_WORK TO COMPLETE:_
Tally up every line in the records beneath that has "rarity", and write down only the total.

_INPUT FOR THIS TASK:_
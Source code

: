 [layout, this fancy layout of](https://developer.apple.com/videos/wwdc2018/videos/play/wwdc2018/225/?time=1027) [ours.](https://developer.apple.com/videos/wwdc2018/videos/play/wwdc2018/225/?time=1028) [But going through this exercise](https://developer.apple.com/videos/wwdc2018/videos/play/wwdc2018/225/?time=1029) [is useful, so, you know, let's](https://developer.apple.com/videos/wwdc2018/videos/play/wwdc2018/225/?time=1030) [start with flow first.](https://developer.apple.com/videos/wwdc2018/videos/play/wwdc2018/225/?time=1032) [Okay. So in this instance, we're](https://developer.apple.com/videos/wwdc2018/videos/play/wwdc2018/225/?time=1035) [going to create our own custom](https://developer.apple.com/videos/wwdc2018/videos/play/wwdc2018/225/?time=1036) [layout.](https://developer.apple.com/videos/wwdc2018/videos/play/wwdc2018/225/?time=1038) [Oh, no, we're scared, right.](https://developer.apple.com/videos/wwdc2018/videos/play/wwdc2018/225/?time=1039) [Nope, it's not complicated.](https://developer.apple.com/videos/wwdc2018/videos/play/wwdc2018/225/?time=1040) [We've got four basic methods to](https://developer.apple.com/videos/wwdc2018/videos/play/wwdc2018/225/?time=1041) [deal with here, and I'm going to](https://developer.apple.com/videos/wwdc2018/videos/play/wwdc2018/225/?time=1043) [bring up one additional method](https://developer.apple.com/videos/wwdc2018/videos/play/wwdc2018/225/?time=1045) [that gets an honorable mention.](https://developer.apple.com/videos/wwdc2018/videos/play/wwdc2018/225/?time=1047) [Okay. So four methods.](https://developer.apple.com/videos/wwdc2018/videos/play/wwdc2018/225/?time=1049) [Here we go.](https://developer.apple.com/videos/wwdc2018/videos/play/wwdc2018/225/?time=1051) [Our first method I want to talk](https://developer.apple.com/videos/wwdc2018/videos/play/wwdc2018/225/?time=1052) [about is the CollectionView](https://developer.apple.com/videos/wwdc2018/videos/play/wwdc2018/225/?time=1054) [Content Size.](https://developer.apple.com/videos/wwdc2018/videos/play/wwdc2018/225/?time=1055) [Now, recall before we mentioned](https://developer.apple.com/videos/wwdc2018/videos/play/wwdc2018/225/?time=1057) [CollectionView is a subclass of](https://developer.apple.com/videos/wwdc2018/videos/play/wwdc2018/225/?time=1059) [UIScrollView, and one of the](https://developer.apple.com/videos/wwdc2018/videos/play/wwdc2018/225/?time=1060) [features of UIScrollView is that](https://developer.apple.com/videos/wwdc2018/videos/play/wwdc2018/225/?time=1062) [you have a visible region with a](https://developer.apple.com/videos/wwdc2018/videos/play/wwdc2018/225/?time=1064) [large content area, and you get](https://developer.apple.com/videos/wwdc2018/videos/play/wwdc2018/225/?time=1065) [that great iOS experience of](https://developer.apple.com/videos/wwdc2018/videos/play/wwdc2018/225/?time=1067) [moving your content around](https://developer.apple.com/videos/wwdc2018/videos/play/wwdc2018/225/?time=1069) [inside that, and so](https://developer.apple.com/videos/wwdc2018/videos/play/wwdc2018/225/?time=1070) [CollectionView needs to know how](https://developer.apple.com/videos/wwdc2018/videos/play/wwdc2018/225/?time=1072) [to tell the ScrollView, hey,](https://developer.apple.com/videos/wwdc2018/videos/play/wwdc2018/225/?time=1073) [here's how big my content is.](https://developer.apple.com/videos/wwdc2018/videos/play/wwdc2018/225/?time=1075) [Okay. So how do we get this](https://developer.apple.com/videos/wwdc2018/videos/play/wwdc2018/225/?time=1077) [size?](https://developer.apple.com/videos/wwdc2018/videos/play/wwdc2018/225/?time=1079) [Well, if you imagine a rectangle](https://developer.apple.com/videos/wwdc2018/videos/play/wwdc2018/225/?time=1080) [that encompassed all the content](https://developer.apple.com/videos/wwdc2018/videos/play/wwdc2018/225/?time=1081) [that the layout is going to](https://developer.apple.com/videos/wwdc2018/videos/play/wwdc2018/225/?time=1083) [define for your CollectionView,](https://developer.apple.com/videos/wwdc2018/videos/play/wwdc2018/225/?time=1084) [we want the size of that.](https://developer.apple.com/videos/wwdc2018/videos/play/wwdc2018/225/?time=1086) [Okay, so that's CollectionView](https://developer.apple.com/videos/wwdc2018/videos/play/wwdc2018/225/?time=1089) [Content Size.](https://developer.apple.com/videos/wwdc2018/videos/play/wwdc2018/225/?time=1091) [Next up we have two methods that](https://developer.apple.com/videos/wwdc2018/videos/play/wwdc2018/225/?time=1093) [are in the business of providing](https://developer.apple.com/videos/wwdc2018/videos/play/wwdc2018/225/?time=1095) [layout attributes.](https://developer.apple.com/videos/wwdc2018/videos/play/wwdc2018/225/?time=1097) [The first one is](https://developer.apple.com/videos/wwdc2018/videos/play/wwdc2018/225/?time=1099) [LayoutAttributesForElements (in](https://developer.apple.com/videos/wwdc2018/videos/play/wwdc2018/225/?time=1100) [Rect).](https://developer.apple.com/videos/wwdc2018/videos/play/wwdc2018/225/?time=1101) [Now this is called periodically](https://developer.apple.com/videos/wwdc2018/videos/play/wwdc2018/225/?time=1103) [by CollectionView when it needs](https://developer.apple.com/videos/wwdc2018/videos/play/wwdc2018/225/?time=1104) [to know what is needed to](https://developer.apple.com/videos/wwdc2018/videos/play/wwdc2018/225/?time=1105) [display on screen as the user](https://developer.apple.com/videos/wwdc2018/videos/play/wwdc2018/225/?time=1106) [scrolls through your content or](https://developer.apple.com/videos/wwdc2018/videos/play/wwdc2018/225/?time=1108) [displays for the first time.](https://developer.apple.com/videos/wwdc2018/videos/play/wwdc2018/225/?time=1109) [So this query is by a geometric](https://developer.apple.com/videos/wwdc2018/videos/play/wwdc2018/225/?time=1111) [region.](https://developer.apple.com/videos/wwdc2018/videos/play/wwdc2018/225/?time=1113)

---

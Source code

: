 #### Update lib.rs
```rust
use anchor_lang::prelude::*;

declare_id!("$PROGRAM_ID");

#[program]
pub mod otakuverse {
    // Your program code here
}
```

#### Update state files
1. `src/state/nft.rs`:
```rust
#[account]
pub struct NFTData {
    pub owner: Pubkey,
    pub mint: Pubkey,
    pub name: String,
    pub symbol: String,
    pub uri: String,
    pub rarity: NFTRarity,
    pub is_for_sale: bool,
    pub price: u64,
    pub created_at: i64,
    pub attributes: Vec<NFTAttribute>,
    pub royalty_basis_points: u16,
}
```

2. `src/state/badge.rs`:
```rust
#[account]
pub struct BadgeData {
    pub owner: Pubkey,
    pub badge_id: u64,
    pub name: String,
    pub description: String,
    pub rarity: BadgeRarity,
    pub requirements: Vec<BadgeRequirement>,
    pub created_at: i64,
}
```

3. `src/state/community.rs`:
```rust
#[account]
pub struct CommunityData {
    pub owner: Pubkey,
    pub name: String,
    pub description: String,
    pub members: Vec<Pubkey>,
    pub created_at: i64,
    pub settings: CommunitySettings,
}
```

_SOLUTION FOR THIS EXERCISE:_
2